• Task statement: Check each line below for the word "auto". How many have it? Answer with the number only.

BEGIN Excerpted data

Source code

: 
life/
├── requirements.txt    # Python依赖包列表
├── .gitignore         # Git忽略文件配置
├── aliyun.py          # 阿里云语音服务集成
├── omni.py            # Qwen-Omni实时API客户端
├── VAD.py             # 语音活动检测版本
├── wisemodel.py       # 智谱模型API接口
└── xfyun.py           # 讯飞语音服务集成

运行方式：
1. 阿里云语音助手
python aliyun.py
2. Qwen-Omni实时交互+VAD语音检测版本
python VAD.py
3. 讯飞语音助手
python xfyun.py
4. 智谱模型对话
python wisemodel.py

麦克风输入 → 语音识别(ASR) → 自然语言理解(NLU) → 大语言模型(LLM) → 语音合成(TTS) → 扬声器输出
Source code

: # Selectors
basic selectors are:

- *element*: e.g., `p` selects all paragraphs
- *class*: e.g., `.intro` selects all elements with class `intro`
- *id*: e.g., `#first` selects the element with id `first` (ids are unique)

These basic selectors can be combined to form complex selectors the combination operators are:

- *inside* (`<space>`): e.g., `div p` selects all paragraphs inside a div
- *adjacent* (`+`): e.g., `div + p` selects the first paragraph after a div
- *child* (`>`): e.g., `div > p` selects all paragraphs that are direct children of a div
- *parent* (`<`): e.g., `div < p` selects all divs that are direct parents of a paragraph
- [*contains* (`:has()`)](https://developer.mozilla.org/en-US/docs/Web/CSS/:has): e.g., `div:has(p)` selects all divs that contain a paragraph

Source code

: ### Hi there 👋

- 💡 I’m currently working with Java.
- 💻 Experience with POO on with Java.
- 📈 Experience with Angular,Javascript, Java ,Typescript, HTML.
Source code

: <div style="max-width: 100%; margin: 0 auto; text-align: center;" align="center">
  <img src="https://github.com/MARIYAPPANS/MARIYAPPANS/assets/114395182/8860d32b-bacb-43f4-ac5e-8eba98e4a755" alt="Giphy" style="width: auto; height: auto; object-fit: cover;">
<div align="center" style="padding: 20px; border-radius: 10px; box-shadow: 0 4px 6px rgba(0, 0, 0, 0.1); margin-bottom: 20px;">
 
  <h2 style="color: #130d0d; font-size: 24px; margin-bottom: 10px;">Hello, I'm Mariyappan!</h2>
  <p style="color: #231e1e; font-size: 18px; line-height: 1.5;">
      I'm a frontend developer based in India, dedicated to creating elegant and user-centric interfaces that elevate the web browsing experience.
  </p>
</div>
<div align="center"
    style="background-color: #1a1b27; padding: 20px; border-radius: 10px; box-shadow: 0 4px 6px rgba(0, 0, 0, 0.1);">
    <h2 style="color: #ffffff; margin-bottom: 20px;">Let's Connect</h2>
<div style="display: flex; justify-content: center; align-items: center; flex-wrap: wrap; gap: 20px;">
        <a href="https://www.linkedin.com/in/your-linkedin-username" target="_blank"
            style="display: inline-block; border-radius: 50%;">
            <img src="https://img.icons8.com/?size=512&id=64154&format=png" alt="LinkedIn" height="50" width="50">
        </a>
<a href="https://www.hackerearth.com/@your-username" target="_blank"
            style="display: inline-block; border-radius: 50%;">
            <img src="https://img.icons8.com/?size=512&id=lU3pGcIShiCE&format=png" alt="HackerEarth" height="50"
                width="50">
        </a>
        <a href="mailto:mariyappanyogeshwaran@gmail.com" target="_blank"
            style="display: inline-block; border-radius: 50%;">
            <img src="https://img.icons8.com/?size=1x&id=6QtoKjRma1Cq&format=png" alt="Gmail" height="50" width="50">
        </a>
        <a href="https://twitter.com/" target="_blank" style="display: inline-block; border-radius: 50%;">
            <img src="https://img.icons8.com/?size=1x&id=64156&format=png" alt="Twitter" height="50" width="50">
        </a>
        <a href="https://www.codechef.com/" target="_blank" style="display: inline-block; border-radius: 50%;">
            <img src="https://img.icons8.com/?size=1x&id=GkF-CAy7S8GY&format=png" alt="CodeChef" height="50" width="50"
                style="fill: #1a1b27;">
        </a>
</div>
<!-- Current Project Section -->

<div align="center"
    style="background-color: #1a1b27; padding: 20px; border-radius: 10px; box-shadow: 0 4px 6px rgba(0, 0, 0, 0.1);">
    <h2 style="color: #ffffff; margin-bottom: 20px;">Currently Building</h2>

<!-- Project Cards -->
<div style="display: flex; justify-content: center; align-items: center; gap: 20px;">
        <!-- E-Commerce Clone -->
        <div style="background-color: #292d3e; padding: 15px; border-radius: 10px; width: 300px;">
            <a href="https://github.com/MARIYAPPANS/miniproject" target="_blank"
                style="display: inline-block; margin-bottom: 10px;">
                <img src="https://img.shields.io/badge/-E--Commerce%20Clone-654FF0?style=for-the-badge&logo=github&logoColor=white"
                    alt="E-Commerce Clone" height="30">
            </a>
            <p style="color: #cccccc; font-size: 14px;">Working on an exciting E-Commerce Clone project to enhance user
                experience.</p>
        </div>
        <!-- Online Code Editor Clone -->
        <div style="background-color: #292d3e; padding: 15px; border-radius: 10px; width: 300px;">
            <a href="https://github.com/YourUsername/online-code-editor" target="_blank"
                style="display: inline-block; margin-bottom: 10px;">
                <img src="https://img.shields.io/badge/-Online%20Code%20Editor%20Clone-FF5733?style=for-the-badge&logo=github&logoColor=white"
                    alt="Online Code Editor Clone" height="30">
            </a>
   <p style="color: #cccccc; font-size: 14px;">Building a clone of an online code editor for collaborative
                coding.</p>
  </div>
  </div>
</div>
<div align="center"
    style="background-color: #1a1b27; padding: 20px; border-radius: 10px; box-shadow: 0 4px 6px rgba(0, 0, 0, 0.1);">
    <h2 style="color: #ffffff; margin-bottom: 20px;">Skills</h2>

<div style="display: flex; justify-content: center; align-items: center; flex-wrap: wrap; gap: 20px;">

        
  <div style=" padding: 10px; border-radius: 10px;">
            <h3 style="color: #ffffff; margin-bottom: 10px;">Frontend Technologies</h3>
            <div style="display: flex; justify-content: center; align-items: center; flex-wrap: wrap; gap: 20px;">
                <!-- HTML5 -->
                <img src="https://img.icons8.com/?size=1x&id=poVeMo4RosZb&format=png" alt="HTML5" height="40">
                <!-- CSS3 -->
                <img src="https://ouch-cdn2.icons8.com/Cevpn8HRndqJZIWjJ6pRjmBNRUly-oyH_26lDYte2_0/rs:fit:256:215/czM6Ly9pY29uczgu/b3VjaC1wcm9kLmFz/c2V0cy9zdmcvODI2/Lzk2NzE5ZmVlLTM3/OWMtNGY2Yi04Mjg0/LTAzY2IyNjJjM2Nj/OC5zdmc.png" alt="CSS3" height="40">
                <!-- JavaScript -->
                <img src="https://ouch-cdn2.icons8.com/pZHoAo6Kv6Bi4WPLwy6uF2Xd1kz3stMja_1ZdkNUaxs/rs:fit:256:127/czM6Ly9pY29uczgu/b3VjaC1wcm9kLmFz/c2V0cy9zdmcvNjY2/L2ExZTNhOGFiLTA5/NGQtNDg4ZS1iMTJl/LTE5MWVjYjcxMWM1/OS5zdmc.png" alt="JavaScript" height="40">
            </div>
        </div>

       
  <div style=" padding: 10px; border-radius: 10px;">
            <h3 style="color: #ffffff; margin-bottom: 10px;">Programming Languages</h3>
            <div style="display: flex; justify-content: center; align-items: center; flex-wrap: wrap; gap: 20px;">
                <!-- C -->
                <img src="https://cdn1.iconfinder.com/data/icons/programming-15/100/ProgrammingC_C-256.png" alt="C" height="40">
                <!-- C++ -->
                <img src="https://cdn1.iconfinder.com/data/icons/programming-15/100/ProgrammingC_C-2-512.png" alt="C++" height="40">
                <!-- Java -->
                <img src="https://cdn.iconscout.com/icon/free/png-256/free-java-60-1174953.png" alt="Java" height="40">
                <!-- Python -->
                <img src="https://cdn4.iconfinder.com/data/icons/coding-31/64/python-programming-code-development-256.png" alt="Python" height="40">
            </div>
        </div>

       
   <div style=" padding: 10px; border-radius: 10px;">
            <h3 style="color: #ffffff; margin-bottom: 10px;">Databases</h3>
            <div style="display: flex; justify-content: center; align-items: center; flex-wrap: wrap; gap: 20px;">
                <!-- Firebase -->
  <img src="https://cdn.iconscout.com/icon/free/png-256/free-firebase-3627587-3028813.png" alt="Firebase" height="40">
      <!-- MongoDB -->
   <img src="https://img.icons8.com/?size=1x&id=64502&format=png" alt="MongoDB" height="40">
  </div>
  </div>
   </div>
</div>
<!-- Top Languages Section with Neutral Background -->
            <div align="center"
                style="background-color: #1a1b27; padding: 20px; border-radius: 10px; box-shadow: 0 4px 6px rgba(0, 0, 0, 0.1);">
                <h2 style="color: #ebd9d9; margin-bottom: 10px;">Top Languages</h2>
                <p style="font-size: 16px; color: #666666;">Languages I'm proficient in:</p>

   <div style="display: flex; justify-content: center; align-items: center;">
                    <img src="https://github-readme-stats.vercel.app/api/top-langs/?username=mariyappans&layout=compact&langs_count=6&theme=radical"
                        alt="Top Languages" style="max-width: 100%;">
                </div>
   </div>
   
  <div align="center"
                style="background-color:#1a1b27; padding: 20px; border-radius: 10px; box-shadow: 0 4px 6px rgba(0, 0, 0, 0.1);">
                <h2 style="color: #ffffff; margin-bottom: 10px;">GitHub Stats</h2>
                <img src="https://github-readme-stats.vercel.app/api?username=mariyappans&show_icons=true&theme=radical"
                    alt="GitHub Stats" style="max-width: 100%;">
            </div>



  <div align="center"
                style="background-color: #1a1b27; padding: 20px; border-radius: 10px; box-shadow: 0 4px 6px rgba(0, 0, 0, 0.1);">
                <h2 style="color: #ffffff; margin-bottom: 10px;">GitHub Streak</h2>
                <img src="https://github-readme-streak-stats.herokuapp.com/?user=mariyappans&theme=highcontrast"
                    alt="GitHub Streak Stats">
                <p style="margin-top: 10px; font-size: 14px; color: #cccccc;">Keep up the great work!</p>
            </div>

END Excerpted data

• Result for this task: 2